Mavericks brought energy impact measuring tools to the operating system, which you can find by clicking your battery icon right now. If you’ve got Chrome running, Chrome will show up here. It’s been said a thousand times, but it’s worth saying again: if battery life is important to you, avoid using Chrome. Even on 4-year-old MacBooks, replacing Chrome with Safari can give you an extra hour of battery life in some cases. Google is reportedly working on the issue, and has made progress, but the job is far from finished. And you don’t have to take my word for it: open up the Activity Monitor on your Mac, then head to the “Energy” section.
Open some tabs in Chrome and the same ones in another browser – Chrome will almost always use more energy for the same job. It’s particularly true for Netflix, if you want a test case. Your Fans Will Occasionally Sound Like Jet Engines Watching an HD video in Chrome will spin up the fans on this Macbook something crazy.
Nice and cool. — Chris Ashby (2pix)?? (@2pixelwide) The low battery life isn’t for no reason: it’s because Chrome uses more CPU power to accomplish the same thing as Safari.

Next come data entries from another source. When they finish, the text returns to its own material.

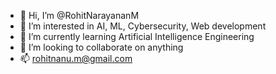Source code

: - 👋 Hi, I’m @RohitNarayananM
- 👀 I’m interested in AI, ML, Cybersecurity, Web development
- 🌱 I’m currently learning Artificial Intelligence Engineering
- 💞️ I’m looking to collaborate on anything
- 📫 rohitnanu.m@gmail.com

<!---
RohitNarayananM/RohitNarayananM is a ✨ special ✨ repository because its `README.md` (this file) appears on your GitHub profile.
You can click the Preview link to take a look at your changes.
--->
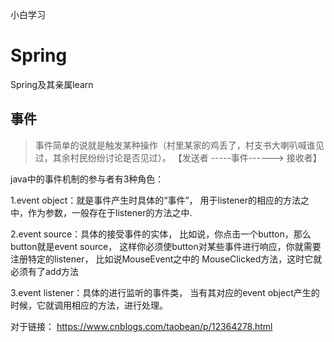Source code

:小白学习

# Spring
Spring及其亲属learn

## 事件
> 事件简单的说就是触发某种操作（村里某家的鸡丢了，村支书大喇叭喊谁见过，其余村民纷纷讨论是否见过）。
>【发送者    -----事件------>   接收者】

java中的事件机制的参与者有3种角色：

1.event object：就是事件产生时具体的“事件”，
    用于listener的相应的方法之中，作为参数，一般存在于listener的方法之中.

2.event source：具体的接受事件的实体，
    比如说，你点击一个button，那么button就是event source，
    这样你必须使button对某些事件进行响应，你就需要注册特定的listener，
    比如说MouseEvent之中的 MouseClicked方法，这时它就必须有了add方法

3.event listener：具体的进行监听的事件类，
当有其对应的event object产生的时候，它就调用相应的方法，进行处理。


对于链接：
https://www.cnblogs.com/taobean/p/12364278.html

Partially this is because of inefficiency, and partially its because Chrome’s priority is speed. Either way, I’ve personally heard way more of my fan while using Chrome than while not. And I’m not alone. It’s kind of nuts that Chrome sets off the fans in my 2015 Macbook Pro when like Final Cut and Adobe Premier don’t — Larry Madill (@larrymadill) 3. Chrome Does Things Its Own Way, Not the Mac Way I ranted about this extensively when I talked about the reasons I hate Chrome, but it’s worth stating again: ChromeOS is the worst thing that ever happened to Chrome on other platforms. Don’t get me wrong, ChromeOS is a great operating system, but the volume of stuff Chrome takes along with it to other platforms makes it a worse browser on the Mac.

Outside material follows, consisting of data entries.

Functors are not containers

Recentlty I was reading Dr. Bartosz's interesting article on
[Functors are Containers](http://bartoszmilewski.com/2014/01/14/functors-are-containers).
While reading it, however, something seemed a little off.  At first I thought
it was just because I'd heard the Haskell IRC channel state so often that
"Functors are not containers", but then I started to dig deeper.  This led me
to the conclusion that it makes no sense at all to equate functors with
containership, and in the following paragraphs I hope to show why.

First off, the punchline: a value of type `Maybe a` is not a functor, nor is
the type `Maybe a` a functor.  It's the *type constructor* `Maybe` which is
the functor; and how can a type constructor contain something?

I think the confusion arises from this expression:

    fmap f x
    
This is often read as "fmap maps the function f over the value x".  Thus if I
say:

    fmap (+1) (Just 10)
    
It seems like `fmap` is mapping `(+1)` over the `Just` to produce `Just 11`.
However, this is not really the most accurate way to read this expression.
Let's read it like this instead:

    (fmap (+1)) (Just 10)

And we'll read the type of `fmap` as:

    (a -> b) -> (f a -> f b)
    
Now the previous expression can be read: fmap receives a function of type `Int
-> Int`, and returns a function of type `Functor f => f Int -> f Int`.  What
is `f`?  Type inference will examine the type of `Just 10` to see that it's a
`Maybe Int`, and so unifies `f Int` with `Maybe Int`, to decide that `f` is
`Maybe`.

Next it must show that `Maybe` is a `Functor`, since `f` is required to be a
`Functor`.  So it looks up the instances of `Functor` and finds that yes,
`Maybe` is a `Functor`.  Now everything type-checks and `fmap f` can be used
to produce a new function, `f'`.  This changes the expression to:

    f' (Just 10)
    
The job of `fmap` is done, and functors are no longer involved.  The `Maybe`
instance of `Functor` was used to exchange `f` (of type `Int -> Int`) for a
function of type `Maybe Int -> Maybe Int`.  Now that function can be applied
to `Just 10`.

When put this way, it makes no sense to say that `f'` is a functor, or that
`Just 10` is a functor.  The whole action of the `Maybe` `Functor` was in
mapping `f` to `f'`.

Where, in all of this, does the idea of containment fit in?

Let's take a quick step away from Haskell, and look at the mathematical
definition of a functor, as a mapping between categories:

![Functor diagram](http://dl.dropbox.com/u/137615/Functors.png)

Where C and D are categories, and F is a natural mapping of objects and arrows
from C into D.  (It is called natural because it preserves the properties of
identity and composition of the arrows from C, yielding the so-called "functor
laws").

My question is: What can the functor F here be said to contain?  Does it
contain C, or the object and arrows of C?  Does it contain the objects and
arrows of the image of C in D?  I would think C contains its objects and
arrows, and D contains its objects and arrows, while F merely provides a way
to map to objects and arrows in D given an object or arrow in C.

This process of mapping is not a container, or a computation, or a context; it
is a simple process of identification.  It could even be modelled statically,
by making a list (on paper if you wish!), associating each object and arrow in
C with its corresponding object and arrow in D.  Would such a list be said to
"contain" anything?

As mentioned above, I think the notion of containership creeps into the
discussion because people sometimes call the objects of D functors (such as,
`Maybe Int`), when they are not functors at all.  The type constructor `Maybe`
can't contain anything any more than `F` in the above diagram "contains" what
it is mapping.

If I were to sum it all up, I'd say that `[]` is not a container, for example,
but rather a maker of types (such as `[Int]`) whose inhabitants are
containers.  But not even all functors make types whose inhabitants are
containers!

It simply doesn’t integrate with the OS well. Case in point: notifications.
Apple introduced a system-wide notifications system with Mountain Lion way back in 2012. This means notifications all look the same, never overlap each other, and can be browsed all in one archive if you miss something.
Chrome could use this system, but doesn’t: it uses a completely separate notification system. These don’t play nicely with other notifications, meaning they’ll cover up those ones. They also don’t show up in the system-wide notification system, so you can’t reference them later there. There are plenty of other differences. Most Mac apps close instantly when you hit CMD-Q; Chrome makes you hold the combo for a while.
Most Mac apps have their own preferences window; Chrome uses a website in a tab for that. Whether you like these changes or not, you’ve got to admit Chrome just doesn’t work the way Mac apps do. And if you’re using a Mac, it must at least be in part because you like the way Mac apps work. Chrome Can Slow Down Your Entire Mac I can’t remember the last time a non-technical person asked me why their Mac was slow and it wasn’t a result of dozens of open Chrome tabs. — Anoop Ranganath (@anoopr). It’s a related point, I realize, but it’s worth stating: Chrome uses a lot of CPU power.
Part of this is the priority on speed, part of it is inefficient programming, but shut down Chrome on many Macs and everything feels faster. Not just browsing: everything. The Confusing Extension/App/Whatever Ecosystem There’s a folder Chrome put on my computer that looks like this: You might like this feature, but it seems out of place to me. I have some questions for Google: • Why? • No seriously: why? Paragon ntfs for mac 94fbr. When I click these, they only open in Chrome.
How is this different from bookmarks? Why do they need their own folder?
• Does this make more sense if you use “actual” Chrome apps? Why are the default “apps” offered just bookmarks to Google products? Which insist on showing up when I use Spotlight? • Why is there three of the same app so many times? Did I accidentally create some user profiles?